It is a fair guess that whereas drug-dependency data are mostly stable, the incidence of porn addiction will only spiral as the children now being raised in an environment of wall-to-wall, digitized sexual images become adults inured to intimacy and in need of even greater graphic stimulation. They are the crack babies of porn.

The op-ed describes the generations of men who are “cruising the internet” for cheap thrills, instead of curling up with their wife and kids (or whatever it is that devoted husbands do in their spare time). The post effortlessly conflates watching porn (an act that almost no one in their right mind considers “cheating”) with the act of sexting (something that many people in committed relationships would take issue with).

These are men who, by any objective measure, have succeeded yet regard themselves as failures. These are men who feel marooned in lassitude because they enjoy physical security, who feel bereft and bored even if they are blessed to have the committed love of a wife or girlfriend. These are men who believe that cruising the internet for explicit footage of other women or sharing such images of themselves over the remote communication offered by smartphones are risqué but risk-free distractions from the tedium.

Anderson and Boteach admit that there isn’t really backtracking to be done in the world of pornography, and that what is actually required is an open conversation about the effects of porn (a notion that seems surprisingly reasonable, despite the scaremonger nature of their previous remarks).

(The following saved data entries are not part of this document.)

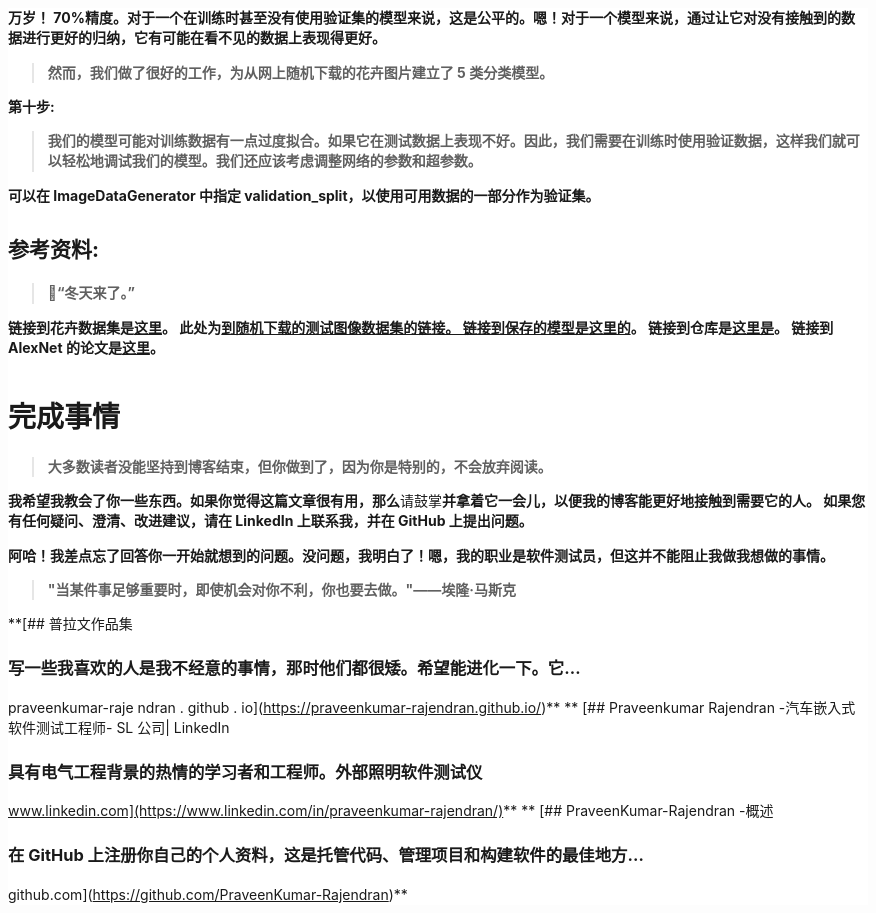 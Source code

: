 **万岁！ **70%精度**。对于一个在训练时甚至没有使用验证集的模型来说，这是公平的。嗯！对于一个模型来说，通过让它对没有接触到的数据进行更好的归纳，它有可能在看不见的数据上表现得更好。**

> **然而，我们做了很好的工作，为从网上随机下载的花卉图片建立了 5 类分类模型。**

****第十步:****

> **我们的模型可能对训练数据有一点过度拟合。如果它在测试数据上表现不好。因此，我们需要在训练时使用验证数据，这样我们就可以轻松地调试我们的模型。我们还应该考虑调整网络的参数和超参数。**

**可以在 ImageDataGenerator 中指定 validation_split，以使用可用数据的一部分作为验证集。**

## **参考资料:**

> **💭“冬天来了。”**

**链接到花卉数据集是[这里](https://storage.googleapis.com/download.tensorflow.org/example_images/flower_photos.tgz)。
此处为[到随机下载的测试图像数据集的链接。
链接到保存的模型是](https://drive.google.com/file/d/1r1wMFZ6khj11a5WppqD7U-UsHyuL5EQW/view?usp=sharing)[这里的](https://drive.google.com/file/d/1qecUu7ptWbPvJo6NM_OyVBbyTeVnAVs0/view?usp=sharing)。
链接到仓库是[这里是](https://github.com/PraveenKumar-Rajendran/AlexNet_TF2.1.0)。
链接到 AlexNet 的论文是[这里](https://papers.nips.cc/paper/4824-imagenet-classification-with-deep-convolutional-neural-networks.pdf)。**

# **完成事情**

> **大多数读者没能坚持到博客结束，但你做到了，因为你是特别的，不会放弃阅读。**

**我希望我教会了你一些东西。如果你觉得这篇文章很有用，那么**请鼓掌**并拿着它一会儿，以便我的博客能更好地接触到需要它的人。
如果您有任何疑问、澄清、改进建议，请在 LinkedIn 上联系我，并在 GitHub 上提出问题。**

**阿哈！我差点忘了回答你一开始就想到的问题。没问题，我明白了！嗯，我的职业是软件测试员，但这并不能阻止我做我想做的事情。**

> **"当某件事足够重要时，即使机会对你不利，你也要去做。"——埃隆·马斯克**

 **[## 普拉文作品集

### 写一些我喜欢的人是我不经意的事情，那时他们都很矮。希望能进化一下。它…

praveenkumar-raje ndran . github . io](https://praveenkumar-rajendran.github.io/)** **[](https://www.linkedin.com/in/praveenkumar-rajendran/) [## Praveenkumar Rajendran -汽车嵌入式软件测试工程师- SL 公司| LinkedIn

### 具有电气工程背景的热情的学习者和工程师。外部照明软件测试仪

www.linkedin.com](https://www.linkedin.com/in/praveenkumar-rajendran/)** **[](https://github.com/PraveenKumar-Rajendran) [## PraveenKumar-Rajendran -概述

### 在 GitHub 上注册你自己的个人资料，这是托管代码、管理项目和构建软件的最佳地方…

github.com](https://github.com/PraveenKumar-Rajendran)**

The march of technology is irreversible and we aren’t so naive as to believe that any kind of imposed regulation could ever reseal the Pandora’s box of pornography. What is required is an honest dialogue about what we are witnessing—the true nature and danger of porn—and an honor code to tamp it down in the collective interests of our well-being as individuals, as families and as communities.

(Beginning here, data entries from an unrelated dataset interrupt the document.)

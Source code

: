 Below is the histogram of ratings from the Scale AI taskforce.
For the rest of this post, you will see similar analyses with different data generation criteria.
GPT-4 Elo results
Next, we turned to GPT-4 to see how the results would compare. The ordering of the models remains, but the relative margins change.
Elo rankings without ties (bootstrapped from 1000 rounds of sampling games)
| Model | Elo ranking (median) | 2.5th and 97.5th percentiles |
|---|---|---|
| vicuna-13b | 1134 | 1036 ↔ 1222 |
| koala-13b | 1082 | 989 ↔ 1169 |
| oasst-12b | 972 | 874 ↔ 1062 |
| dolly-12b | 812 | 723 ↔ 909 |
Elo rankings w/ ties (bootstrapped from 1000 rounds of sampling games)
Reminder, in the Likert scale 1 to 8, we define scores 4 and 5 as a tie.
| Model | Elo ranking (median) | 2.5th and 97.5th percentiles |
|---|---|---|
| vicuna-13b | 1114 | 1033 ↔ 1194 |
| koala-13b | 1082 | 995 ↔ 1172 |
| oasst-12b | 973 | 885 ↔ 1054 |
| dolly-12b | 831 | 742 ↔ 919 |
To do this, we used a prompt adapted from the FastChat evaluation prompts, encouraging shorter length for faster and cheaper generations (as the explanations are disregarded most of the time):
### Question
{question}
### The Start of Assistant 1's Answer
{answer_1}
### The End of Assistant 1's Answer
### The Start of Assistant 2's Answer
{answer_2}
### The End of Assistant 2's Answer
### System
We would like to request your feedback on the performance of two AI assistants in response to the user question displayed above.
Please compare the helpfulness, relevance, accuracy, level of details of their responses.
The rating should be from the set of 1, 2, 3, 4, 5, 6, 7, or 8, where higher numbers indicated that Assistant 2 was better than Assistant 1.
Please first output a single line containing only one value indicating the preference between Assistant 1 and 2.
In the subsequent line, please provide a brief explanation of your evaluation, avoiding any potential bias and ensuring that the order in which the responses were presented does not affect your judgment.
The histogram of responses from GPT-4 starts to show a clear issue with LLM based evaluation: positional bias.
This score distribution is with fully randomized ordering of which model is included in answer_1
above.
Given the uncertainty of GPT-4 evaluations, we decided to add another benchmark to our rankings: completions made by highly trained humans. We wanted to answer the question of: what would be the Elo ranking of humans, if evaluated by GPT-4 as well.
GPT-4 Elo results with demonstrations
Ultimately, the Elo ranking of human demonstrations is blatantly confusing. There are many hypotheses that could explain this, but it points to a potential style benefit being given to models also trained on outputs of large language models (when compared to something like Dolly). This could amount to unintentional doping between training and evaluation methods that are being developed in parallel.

Apparently, the op-eds authors are also under the illusion that gender rights have been readily established, and that everything is now hunky-dory in the land of sexual equality (a hilarious notion, considering the fact that women are mentioned a grand total of once in this post).

The ubiquity of porn is an outgrowth of the sexual revolution that began a half-century ago and which, with gender rights and freedoms now having been established, has arguably run its course.

The op-ed calls for a “sensual revolution,” which will emphasize the importance of intimacy and emotional depth in sexual relationships. The language is all well and good (who doesn’t appreciate intimacy?), but also smacks of devout religiousness — which is kind of a polarizing move when you’re discussing the matter of pornography.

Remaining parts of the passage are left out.